The United Nations appeared to agree. According to a UN Report, not only would food production have to increase to compensate for an additional 2 billion people by 2050, but they predicted climate change will decrease farming output by 25 percent.

Cuello said vertical farming benefits would help with the increased demand for food. He said vertical farms use 80-90 percent less water, compared to open-field crops. Their crop production’s constant and year-round. Also, the crops produced at up to 50 percent faster. Since vertical farms are indoors in a controlled climate, they are independent of climate challenges, eliminating the need for arable land.

“The advantages really pile one on top of the other, but you have to pay for it in terms of energy,” Cuello said. “But if you have abundant solar radiation in the locale where you are doing this, then your problems are solved.”

That was one reason vertical farms were ideal for places in Africa and the Middle East and, Cuello hopes, soon in Southern Arizona.

Cuello has been studying controlled-environment agriculture since his Penn State graduate school days, and did post-graduate work in the field for NASA back when Despommier and his class where dreaming of vertical farming. He also studied vertical farms in Japan, a country that has embraced vertical farming.

Professor Joel Cuello takes his own pictures of the farm. (Photo by Jason Weir/Arizona Sonora News)

“My experience at NASA really solidified the importance of the concept of sustainability, because we have to continue to produce food regardless of the limitations,” Cuello said.

While Cuello has created a design for smaller scale vertical farms, commercial businesses have begun using vertical farms to supply to areas that could not grow outside year-long.

Green Sense Farms, one of the largest commercial U.S. vertical farms, made their first shipment in March 2014. According to its website, it was 20 degrees below Fahrenheit outside when the shipment was made from Portage, Indiana.
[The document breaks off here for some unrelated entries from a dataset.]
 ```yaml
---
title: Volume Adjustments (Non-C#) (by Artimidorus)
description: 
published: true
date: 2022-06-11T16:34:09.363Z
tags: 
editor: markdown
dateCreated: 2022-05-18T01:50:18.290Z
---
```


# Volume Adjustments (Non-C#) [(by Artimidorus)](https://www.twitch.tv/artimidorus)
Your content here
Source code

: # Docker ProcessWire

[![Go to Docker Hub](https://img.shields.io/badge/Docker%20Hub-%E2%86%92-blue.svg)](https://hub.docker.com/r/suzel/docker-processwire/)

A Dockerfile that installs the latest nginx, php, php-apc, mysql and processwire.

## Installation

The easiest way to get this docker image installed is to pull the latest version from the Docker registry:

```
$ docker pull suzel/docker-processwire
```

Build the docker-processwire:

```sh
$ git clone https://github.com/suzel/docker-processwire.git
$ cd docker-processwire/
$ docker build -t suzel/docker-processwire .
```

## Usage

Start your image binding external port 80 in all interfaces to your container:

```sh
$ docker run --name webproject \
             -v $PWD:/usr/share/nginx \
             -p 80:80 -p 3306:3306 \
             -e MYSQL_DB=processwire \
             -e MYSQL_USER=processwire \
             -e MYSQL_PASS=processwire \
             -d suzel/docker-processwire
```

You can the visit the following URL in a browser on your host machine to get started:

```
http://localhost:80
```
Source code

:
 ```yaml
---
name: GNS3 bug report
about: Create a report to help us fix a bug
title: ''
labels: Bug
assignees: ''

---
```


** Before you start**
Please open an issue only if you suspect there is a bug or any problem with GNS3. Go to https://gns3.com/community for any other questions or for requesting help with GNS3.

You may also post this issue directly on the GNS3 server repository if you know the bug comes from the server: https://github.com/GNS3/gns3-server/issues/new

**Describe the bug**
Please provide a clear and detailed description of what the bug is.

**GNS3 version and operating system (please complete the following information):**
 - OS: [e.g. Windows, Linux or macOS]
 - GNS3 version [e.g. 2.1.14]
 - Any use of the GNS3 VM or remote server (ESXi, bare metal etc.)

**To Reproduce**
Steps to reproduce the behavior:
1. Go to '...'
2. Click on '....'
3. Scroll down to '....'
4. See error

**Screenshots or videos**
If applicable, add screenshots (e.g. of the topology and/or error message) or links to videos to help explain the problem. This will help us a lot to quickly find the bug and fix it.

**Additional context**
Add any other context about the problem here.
While vertical farming has become attractive, it still hasn’t become the most ideal for all situations.

“I think we are at a point in farming evolution where there are different technologies that grow different crops best,” Robert Colangelo, founding farmer of Green Sense Farms, said.

Cuello agreed. While vertical farming could grow anything, it would not be the best choice for all food needs. Vertical farms have been ideal for growing leafy greens, because of their fast, more expensive crops.

“In its current form, it is not meant to replace the production of grains or cereal,” Cuello said.